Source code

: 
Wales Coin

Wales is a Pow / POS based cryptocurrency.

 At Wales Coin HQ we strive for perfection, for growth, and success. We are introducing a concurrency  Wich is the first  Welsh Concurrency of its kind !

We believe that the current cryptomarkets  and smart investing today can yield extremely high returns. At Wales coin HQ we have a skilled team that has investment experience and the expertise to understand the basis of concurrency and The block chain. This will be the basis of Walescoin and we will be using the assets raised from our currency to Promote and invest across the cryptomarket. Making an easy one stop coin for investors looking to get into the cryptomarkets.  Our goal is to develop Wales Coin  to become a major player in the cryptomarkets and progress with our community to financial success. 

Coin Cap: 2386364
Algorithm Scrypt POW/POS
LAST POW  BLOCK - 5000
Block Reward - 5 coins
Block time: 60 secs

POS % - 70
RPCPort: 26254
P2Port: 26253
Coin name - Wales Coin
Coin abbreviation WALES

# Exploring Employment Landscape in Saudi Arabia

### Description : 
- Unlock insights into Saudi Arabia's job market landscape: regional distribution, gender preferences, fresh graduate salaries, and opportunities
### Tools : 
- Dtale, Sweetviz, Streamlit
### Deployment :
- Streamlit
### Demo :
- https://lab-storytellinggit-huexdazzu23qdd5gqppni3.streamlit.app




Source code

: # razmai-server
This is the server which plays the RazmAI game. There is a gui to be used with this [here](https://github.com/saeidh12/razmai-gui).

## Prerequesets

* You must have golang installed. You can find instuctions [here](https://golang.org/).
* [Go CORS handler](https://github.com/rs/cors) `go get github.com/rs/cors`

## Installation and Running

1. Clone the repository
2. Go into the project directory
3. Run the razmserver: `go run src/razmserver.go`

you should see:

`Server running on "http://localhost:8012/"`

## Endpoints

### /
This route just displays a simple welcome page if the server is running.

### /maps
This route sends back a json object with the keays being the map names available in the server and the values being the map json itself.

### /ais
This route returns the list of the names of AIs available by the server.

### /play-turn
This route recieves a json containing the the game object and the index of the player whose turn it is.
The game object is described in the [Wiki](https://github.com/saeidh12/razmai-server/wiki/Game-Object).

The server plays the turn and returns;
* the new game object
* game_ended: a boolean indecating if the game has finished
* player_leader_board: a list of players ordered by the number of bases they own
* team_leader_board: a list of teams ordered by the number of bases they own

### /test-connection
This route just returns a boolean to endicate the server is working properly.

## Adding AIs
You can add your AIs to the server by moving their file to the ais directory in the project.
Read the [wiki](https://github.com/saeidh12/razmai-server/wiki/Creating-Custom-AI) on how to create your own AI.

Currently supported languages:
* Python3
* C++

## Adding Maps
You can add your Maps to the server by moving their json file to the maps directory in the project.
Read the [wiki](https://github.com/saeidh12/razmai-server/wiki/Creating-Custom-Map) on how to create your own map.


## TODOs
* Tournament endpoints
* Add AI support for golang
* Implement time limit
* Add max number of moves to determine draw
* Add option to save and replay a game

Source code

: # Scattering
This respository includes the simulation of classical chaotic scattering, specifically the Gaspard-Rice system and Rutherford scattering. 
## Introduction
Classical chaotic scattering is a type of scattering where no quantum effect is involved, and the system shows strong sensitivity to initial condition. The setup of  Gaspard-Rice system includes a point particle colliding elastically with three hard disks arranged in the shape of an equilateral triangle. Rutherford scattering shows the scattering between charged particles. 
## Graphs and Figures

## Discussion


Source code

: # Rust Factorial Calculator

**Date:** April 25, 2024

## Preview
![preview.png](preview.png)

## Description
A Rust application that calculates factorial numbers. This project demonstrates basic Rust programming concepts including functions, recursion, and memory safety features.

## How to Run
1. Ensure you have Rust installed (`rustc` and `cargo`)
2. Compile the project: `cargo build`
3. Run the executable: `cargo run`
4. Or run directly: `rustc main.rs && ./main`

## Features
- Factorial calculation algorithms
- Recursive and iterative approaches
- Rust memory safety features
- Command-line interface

DESCRIPTION OF THE TASK:
From the data, list each line in which the string "available" appears.

PROBLEM SOLUTION:
This route sends back a json object with the keays being the map names available in the server and the values being the map json itself.
This route returns the list of the names of AIs available by the server.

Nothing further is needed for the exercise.